Work to complete:
Below are the entries; count how many lines contain the word "function" and reply with that number alone.

Records for the exercise:
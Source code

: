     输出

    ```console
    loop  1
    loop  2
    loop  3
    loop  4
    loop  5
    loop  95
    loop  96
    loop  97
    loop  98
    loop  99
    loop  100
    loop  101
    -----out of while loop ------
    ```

--

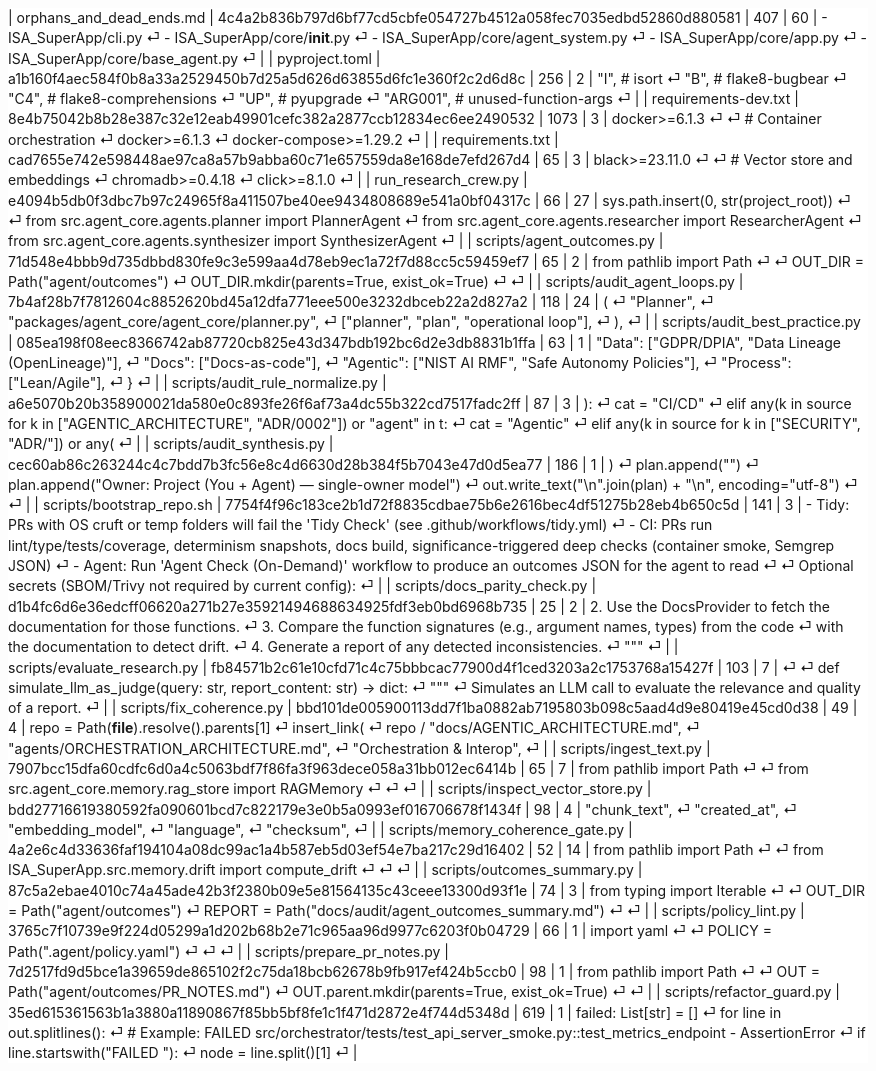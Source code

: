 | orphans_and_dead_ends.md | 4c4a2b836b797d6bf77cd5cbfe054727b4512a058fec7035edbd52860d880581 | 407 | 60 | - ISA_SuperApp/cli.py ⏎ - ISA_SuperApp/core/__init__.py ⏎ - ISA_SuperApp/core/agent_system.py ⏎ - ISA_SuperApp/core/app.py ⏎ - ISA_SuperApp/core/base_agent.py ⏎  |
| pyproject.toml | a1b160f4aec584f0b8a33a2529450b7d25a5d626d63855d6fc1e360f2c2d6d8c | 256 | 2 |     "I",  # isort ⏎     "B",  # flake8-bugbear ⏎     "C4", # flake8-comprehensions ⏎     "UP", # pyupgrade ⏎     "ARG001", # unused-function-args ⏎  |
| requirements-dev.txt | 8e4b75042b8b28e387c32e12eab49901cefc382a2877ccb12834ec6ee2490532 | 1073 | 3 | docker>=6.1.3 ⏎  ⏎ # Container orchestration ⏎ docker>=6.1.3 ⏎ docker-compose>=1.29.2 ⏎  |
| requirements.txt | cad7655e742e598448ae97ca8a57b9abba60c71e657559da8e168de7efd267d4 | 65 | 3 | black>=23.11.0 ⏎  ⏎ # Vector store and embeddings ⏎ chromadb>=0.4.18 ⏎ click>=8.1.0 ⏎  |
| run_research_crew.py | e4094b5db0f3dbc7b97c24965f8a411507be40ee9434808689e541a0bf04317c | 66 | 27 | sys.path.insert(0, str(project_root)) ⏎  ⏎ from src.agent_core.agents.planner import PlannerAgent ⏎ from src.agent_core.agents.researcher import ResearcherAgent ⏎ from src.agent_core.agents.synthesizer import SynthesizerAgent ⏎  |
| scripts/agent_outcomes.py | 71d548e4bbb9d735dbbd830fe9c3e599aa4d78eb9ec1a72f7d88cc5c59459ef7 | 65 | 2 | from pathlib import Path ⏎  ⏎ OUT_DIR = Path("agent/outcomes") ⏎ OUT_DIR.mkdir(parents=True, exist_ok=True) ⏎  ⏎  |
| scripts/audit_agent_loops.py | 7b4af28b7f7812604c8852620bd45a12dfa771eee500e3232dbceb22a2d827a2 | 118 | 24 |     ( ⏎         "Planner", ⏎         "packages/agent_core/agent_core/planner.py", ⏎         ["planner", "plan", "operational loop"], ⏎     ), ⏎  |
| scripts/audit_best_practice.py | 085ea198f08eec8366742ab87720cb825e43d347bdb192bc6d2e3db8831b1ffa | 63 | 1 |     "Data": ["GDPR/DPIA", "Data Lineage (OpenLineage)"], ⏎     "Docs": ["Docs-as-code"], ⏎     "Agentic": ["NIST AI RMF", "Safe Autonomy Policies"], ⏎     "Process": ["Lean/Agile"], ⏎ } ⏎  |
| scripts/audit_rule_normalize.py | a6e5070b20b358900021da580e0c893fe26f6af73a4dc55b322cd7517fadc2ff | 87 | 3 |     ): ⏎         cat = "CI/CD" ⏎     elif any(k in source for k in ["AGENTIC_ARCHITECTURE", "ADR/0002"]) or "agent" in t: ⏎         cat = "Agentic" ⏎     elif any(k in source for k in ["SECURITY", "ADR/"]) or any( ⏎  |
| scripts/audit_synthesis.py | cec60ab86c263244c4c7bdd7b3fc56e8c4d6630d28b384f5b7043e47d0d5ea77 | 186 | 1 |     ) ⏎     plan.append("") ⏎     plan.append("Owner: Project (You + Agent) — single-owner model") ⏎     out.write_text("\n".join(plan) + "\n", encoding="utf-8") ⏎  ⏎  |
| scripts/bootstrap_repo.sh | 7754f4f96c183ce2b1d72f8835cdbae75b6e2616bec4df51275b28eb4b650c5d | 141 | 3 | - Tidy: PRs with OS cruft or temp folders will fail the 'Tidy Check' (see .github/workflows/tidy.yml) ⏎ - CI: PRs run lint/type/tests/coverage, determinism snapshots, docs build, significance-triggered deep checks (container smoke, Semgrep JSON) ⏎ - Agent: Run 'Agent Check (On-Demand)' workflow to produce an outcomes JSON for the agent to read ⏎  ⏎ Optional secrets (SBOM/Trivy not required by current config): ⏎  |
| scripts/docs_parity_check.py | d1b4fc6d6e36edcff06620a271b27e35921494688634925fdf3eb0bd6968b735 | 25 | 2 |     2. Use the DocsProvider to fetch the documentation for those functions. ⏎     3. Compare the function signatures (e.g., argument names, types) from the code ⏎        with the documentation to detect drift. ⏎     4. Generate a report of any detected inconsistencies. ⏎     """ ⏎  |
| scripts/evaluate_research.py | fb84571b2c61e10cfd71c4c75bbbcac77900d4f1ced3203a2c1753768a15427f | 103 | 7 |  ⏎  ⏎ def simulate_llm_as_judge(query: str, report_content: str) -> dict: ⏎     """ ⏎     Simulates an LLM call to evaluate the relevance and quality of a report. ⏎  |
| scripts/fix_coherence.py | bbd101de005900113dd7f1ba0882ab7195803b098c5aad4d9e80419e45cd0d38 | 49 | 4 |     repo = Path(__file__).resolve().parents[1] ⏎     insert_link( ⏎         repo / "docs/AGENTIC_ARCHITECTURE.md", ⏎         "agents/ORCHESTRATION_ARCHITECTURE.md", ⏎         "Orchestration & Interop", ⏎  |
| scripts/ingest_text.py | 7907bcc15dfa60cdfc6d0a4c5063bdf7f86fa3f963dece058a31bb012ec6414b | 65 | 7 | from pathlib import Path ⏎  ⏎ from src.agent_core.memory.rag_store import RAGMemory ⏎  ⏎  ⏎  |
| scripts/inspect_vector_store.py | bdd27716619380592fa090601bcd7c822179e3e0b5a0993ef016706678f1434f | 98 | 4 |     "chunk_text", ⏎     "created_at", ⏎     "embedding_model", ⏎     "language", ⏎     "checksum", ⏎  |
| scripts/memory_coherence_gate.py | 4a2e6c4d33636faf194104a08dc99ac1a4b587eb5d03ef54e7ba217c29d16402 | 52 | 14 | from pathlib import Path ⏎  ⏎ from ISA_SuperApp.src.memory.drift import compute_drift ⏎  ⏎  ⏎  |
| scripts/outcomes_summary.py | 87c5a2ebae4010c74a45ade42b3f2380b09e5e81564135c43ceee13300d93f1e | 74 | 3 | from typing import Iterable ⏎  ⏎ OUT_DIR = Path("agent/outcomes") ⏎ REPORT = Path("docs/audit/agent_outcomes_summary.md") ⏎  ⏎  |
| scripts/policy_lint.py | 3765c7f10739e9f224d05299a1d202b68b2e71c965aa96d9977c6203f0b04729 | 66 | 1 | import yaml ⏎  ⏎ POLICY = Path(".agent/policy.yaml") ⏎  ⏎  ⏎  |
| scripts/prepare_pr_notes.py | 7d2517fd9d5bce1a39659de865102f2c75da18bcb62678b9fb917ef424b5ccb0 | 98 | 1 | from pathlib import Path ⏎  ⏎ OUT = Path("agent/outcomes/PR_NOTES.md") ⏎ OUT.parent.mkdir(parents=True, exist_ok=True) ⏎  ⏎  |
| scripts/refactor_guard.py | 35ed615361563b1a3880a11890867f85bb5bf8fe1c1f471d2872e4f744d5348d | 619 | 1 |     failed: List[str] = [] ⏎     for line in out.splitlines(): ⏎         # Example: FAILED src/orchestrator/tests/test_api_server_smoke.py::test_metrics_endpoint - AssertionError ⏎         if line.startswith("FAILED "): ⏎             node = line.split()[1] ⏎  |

Result of this exercise:
2